YOUR TASK - Up to and including the line with "Adapter :Esto permite", copy the records below exactly from their first line.

INPUT RECORDS -
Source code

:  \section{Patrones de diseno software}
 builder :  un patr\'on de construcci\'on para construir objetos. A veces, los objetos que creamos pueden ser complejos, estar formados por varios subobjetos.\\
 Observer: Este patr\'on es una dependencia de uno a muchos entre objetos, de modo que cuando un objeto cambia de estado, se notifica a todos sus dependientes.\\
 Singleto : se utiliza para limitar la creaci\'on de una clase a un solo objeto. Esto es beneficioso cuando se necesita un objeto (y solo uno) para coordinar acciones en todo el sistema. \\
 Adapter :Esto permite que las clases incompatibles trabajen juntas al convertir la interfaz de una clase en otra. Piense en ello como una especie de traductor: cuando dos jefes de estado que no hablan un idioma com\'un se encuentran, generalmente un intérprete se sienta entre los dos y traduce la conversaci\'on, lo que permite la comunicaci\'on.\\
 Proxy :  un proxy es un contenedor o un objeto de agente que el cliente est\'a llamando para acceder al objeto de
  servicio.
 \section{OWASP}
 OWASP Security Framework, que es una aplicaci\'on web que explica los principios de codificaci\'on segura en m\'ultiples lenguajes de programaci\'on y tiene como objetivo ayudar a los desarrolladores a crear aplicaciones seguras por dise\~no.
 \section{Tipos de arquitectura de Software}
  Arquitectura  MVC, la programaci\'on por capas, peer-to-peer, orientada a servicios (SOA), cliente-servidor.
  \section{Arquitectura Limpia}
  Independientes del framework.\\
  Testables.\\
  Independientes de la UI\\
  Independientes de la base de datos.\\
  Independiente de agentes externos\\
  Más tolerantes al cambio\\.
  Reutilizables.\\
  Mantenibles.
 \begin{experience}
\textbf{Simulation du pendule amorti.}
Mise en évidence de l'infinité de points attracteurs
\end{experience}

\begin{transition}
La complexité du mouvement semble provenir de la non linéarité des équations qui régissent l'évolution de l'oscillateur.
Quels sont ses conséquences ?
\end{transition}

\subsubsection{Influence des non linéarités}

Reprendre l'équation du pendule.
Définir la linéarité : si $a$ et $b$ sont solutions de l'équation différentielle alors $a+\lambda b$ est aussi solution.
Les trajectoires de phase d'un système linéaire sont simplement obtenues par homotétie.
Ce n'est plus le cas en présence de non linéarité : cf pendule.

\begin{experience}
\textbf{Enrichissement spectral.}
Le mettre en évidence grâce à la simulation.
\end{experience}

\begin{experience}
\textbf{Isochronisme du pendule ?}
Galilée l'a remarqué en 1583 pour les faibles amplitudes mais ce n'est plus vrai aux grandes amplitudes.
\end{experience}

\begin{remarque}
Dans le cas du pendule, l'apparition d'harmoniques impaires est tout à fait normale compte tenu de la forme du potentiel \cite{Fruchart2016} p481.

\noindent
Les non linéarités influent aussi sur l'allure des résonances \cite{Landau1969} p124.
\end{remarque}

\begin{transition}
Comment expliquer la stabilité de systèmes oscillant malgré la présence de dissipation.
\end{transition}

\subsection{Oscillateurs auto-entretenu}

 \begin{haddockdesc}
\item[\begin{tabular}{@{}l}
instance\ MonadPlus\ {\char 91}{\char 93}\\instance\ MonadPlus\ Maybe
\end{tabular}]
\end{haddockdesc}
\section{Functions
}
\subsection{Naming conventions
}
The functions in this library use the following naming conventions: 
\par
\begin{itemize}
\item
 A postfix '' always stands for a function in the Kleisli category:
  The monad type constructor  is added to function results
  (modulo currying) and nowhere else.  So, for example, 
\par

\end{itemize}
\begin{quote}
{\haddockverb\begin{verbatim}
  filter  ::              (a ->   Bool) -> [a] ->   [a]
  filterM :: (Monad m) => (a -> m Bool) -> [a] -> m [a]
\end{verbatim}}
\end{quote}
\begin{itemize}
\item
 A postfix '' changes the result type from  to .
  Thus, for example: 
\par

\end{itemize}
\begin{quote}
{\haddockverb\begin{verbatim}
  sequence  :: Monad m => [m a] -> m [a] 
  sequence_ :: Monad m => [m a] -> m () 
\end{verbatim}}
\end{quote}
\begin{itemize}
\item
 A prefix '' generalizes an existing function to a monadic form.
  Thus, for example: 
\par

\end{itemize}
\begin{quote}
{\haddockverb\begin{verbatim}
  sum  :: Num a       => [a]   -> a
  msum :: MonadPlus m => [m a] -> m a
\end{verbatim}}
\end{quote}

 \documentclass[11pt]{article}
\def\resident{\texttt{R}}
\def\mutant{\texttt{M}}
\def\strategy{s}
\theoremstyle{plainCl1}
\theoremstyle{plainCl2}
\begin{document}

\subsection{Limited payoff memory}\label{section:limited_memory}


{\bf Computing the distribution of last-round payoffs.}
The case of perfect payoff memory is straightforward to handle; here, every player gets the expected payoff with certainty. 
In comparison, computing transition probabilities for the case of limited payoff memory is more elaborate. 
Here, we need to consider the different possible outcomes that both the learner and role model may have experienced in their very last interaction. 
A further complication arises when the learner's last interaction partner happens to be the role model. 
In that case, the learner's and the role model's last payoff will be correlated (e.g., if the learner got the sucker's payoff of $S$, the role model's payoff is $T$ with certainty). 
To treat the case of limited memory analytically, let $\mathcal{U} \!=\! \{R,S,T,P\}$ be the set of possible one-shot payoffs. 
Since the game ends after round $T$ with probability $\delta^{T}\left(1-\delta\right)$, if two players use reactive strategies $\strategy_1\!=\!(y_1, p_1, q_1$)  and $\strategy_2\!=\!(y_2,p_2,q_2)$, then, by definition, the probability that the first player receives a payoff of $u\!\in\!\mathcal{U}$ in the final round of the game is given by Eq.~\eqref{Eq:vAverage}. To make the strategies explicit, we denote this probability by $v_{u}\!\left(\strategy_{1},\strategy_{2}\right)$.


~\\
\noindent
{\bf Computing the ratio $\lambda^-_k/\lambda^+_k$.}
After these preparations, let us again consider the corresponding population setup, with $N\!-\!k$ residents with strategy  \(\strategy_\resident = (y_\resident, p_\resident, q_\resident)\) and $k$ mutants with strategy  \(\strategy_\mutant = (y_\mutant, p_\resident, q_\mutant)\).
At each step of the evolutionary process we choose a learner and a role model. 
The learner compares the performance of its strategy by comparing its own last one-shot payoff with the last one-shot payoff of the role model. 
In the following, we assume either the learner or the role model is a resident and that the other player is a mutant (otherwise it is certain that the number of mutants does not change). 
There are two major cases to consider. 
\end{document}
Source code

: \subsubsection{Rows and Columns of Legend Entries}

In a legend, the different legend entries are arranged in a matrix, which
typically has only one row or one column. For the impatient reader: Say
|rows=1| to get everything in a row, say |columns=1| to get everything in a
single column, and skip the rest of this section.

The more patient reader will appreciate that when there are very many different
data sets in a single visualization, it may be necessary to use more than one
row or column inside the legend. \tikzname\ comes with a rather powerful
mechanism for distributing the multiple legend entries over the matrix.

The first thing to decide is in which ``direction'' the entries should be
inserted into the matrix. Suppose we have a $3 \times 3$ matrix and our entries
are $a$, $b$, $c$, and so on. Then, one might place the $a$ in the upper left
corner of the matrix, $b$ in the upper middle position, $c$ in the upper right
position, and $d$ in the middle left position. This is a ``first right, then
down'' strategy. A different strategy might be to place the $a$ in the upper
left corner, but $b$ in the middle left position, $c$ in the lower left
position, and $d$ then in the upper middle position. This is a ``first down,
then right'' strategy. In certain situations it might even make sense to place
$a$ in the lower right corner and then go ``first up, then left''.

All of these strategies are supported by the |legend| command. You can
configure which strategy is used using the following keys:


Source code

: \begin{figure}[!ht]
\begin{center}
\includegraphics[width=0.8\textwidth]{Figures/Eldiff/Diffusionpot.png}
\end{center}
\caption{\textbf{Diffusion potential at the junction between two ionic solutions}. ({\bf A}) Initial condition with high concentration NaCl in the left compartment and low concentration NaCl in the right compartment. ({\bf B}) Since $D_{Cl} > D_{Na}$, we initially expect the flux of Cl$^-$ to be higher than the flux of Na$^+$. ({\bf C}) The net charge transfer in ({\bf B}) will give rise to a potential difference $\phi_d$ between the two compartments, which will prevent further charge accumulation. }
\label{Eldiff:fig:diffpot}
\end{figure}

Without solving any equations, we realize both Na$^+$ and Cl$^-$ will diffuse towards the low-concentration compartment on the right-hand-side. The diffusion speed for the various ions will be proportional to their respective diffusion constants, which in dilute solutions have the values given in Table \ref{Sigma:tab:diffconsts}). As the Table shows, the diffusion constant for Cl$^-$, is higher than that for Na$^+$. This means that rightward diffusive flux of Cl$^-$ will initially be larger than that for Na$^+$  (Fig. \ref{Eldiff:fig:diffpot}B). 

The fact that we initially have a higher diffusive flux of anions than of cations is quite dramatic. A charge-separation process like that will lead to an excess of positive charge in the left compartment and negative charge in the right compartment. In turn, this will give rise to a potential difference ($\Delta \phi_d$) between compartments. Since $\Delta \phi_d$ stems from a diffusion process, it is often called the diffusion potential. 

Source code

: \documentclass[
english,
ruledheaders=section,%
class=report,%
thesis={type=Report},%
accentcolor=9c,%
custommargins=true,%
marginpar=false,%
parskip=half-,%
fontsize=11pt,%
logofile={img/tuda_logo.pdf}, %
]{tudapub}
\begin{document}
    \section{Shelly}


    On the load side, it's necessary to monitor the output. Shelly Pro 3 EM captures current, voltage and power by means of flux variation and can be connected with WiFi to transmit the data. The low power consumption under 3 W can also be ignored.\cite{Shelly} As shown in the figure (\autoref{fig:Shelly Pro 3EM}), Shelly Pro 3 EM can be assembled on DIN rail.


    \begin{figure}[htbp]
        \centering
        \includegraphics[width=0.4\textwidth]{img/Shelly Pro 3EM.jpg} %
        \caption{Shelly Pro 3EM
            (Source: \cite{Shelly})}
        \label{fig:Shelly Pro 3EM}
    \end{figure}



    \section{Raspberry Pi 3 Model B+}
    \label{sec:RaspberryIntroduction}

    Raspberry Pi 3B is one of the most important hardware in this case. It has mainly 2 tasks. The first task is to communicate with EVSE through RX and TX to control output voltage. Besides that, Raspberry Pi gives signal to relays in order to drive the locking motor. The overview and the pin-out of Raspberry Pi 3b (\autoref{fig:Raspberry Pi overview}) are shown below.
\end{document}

THE COMPLETED TASK -
Source code

:  \section{Patrones de diseno software}
 builder :  un patr\'on de construcci\'on para construir objetos. A veces, los objetos que creamos pueden ser complejos, estar formados por varios subobjetos.\\
 Observer: Este patr\'on es una dependencia de uno a muchos entre objetos, de modo que cuando un objeto cambia de estado, se notifica a todos sus dependientes.\\
 Singleto : se utiliza para limitar la creaci\'on de una clase a un solo objeto. Esto es beneficioso cuando se necesita un objeto (y solo uno) para coordinar acciones en todo el sistema. \\
 Adapter :Esto permite que las clases incompatibles trabajen juntas al convertir la interfaz de una clase en otra. Piense en ello como una especie de traductor: cuando dos jefes de estado que no hablan un idioma com\'un se encuentran, generalmente un intérprete se sienta entre los dos y traduce la conversaci\'on, lo que permite la comunicaci\'on.\\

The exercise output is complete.